Work order:
All lines from the one with "uniform in the" through the last are to be given again exactly as they stand in the data below, and only those.

Provided data:
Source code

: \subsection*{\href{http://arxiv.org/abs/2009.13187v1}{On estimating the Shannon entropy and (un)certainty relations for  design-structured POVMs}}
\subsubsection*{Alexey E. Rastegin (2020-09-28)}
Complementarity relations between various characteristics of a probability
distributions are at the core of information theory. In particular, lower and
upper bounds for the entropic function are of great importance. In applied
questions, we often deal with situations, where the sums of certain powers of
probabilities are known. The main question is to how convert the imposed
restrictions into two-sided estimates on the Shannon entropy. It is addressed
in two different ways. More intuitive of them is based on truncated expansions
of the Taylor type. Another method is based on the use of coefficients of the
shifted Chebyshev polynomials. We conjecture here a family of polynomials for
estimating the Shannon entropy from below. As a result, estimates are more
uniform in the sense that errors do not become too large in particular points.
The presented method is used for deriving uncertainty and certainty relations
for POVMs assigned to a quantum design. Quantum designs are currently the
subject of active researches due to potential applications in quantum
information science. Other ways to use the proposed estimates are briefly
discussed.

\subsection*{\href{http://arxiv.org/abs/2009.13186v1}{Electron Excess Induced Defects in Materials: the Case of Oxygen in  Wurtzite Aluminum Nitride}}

Response area:
uniform in the sense that errors do not become too large in particular points.
The presented method is used for deriving uncertainty and certainty relations
for POVMs assigned to a quantum design. Quantum designs are currently the
subject of active researches due to potential applications in quantum
information science. Other ways to use the proposed estimates are briefly
discussed.

\subsection*{\href{http://arxiv.org/abs/2009.13186v1}{Electron Excess Induced Defects in Materials: the Case of Oxygen in  Wurtzite Aluminum Nitride}}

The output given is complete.